The Spot weighs half a pound and can send prewritten text messages or emails, along with a Google map of the sender’s location, from nearly anywhere to preselected phone numbers and email addresses. You can send an “OK” message or an “I need help” message. In an emergency situation, a 911 message can be sent directly to the closest search and rescue unit. The cost of the unit, along with a year’s worth of service, was approximately $250. Michelle, my wife, while supportive of the trip, was plainly worried. While I knew the chances of needing the unit were remote, I did not want my last thoughts to be, “Why didn’t you spend the money you cheap dumb ass?”
Set up was simple, even for a technologically challenged person. The OK message was simply, “I’m OK. Here’s a map of where I am.” The Help message was a bit more detailed. “Things aren’t going quite as planned. While I’m not in danger, I need help to get out. Please call xxx with my location.” The 911 message is set; you just provide contact phone numbers to be sent along to the nearest Search and Rescue. I had the OK and Help messages set to be sent to Michelle and my brother Bob, who had joined me on Boundary Waters trips in the past. Bob, the typically optimistic member of the family, ask that I keep the Spot on me as I double portaged. “The last thing you want is to get a compound leg fracture and have that Spot thing a quarter mile away with the other load.” While a compound fracture was pretty low on the list of what I want regardless of the situation, it was a point well taken. Spot would remain with me at all times.

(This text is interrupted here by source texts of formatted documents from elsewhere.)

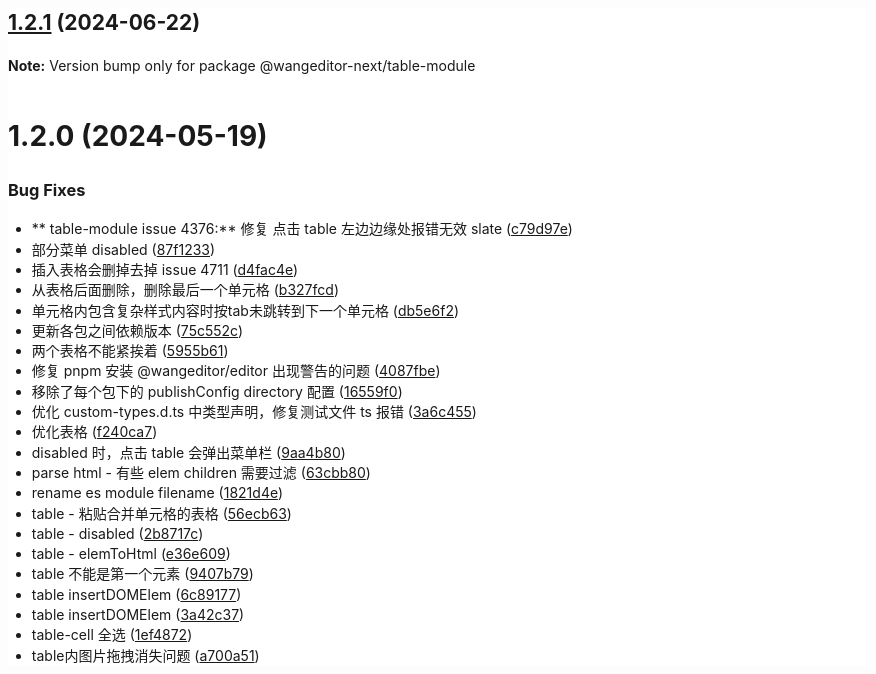 ## [1.2.1](https://github.com/cycleccc/wangEditor/compare/@wangeditor-next/table-module@1.2.0...@wangeditor-next/table-module@1.2.1) (2024-06-22)

**Note:** Version bump only for package @wangeditor-next/table-module

# 1.2.0 (2024-05-19)

### Bug Fixes

- ** table-module issue 4376:** 修复 点击 table 左边边缘处报错无效 slate ([c79d97e](https://github.com/cycleccc/wangEditor/commit/c79d97e9ad450e340962732ac11338d1e1672c4d))
- 部分菜单 disabled ([87f1233](https://github.com/cycleccc/wangEditor/commit/87f12332a087072406c1988dc5cef2eae8335375))
- 插入表格会删掉去掉 issue 4711 ([d4fac4e](https://github.com/cycleccc/wangEditor/commit/d4fac4efd06480457a95c2b06e7472cf6204de58))
- 从表格后面删除，删除最后一个单元格 ([b327fcd](https://github.com/cycleccc/wangEditor/commit/b327fcd4669b1b1fad0e8b38b7d88db04c300e37))
- 单元格内包含复杂样式内容时按tab未跳转到下一个单元格 ([db5e6f2](https://github.com/cycleccc/wangEditor/commit/db5e6f20c2c081d193fa80077f91d121be98c2a0))
- 更新各包之间依赖版本 ([75c552c](https://github.com/cycleccc/wangEditor/commit/75c552cc8ed54765bebb86a7ec5329a7fc79e85f))
- 两个表格不能紧挨着 ([5955b61](https://github.com/cycleccc/wangEditor/commit/5955b614cf92f65c9ebea47e6719047f3c0d27ea))
- 修复 pnpm 安装 @wangeditor/editor 出现警告的问题 ([4087fbe](https://github.com/cycleccc/wangEditor/commit/4087fbee01c76bdd55e747a5e86c5e4a8d6a8353))
- 移除了每个包下的 publishConfig directory 配置 ([16559f0](https://github.com/cycleccc/wangEditor/commit/16559f052545c111318be760e64291a521bdcc65))
- 优化 custom-types.d.ts 中类型声明，修复测试文件 ts 报错 ([3a6c455](https://github.com/cycleccc/wangEditor/commit/3a6c4553245bc734dae1e17d605af389971782a2))
- 优化表格 ([f240ca7](https://github.com/cycleccc/wangEditor/commit/f240ca71e31ccdea947233a767e3371434af0b6f))
- disabled 时，点击 table 会弹出菜单栏 ([9aa4b80](https://github.com/cycleccc/wangEditor/commit/9aa4b80a8c3cd29ca57dd62d69f5811868998f5c))
- parse html - 有些 elem children 需要过滤 ([63cbb80](https://github.com/cycleccc/wangEditor/commit/63cbb804c8c7a778a4ee1f4ba8717a11b4b6b5a3))
- rename es module filename ([1821d4e](https://github.com/cycleccc/wangEditor/commit/1821d4eef49e64efcb41b848849ca7a5e6472044))
- table - 粘贴合并单元格的表格 ([56ecb63](https://github.com/cycleccc/wangEditor/commit/56ecb6392510d433e092653f0f08183361778a3d))
- table - disabled ([2b8717c](https://github.com/cycleccc/wangEditor/commit/2b8717c9a1c6853a3311fa6a667df6e0e75b61ee))
- table - elemToHtml ([e36e609](https://github.com/cycleccc/wangEditor/commit/e36e6092ef721723169afc8bf0560a47ac9f4dfc))
- table 不能是第一个元素 ([9407b79](https://github.com/cycleccc/wangEditor/commit/9407b79604163fece99dd96552487d21afd085e7))
- table insertDOMElem ([6c89177](https://github.com/cycleccc/wangEditor/commit/6c89177878461fd59f128aa44ac175b2a49c3bd6))
- table insertDOMElem ([3a42c37](https://github.com/cycleccc/wangEditor/commit/3a42c37c3bc38343e3a0b245d2bfb2abed0bd720))
- table-cell 全选 ([1ef4872](https://github.com/cycleccc/wangEditor/commit/1ef48729e6d99e7414bc89bc4ef0d66c172fc566))
- table内图片拖拽消失问题 ([a700a51](https://github.com/cycleccc/wangEditor/commit/a700a512fa7149da304f3d7c0ffaad8548a3def9))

The non-technical portion of the preparation went smoothly and I arrived at Williams & Hall Outfitters near Ely, Minnesota the afternoon before Labor Day. The route was to be pretty open, a motor tow to the Birch Lake portage, travel to Knife Lake and then several options for a few days were laid out depending on weather and my speed of travel. My boat is stable, maybe a little slow, though I’d never carried much weight in it before.
After a fairly sleepless night, dawn breaks on a beautiful morning that promises a following breeze to assist with my travels. As we travel up Moose Lake towards Birch, Blaine Hall, the outfitter’s owner, veers the motorboat to show me some roosting eagles. Surrounded by the beauty of the day, my trepidation of a solo trip vanishes. After trading farewells, I begin my journey hoping to find a challenge, solitude and a few fish in a beautiful wilderness.
Paddling east on Birch Lake I immediately notice, even with a bit of a tailwind, how slow the loaded boat is. The beautiful weather more than makes up for the pace and, double portaging, I’m through Birch to Carp and then the smaller lakes of Melon and Seed by lunch. Though my stamina is being sapped by the slow, hard paddling, I continue on through Portage Lake and into Knife by early afternoon. I pull into South Bay and pick a gorgeous campsite tucked well back in a small cove out of the way. I had seen a few other parties during the day, but they all appeared to be heading in, ending their trips on the holiday. After setting up camp, I cool off with a swim, send out an OK message with the Spot and leisurely prepare a steak dinner to cap off the day.
After a good night’s sleep, I awake to broken clouds and a steady wind from the southwest. Gathering together lunch, camera, rain gear and fishing gear, I set out for Dix Lake to cast for Pike. Even with a short stop to take a few shots of an eagle perched on a high snag, I cover the 4 miles to the high overlook near the Bonnie Lake portage in well under an hour. The view west is tremendous even though the clouds are becoming solid and hanging lower. With the wind picking up I’m glad to portage into Bonnie and get off the big water of Knife. Two more relatively short portages have me on Dix Lake where I eat lunch, send an OK message with the Spot and cast for uncooperative pike. The rain, which had threatened for a while is now coming down in waves. I have two options for getting back to camp. I can take three short portages back to Knife and fight the wind on big water, or take five portages that totaled over 500 rods and return through Vera Lake. Not a fan of long, steep portages in the rain, I convince myself the wind is easing off and head back through Bonnie.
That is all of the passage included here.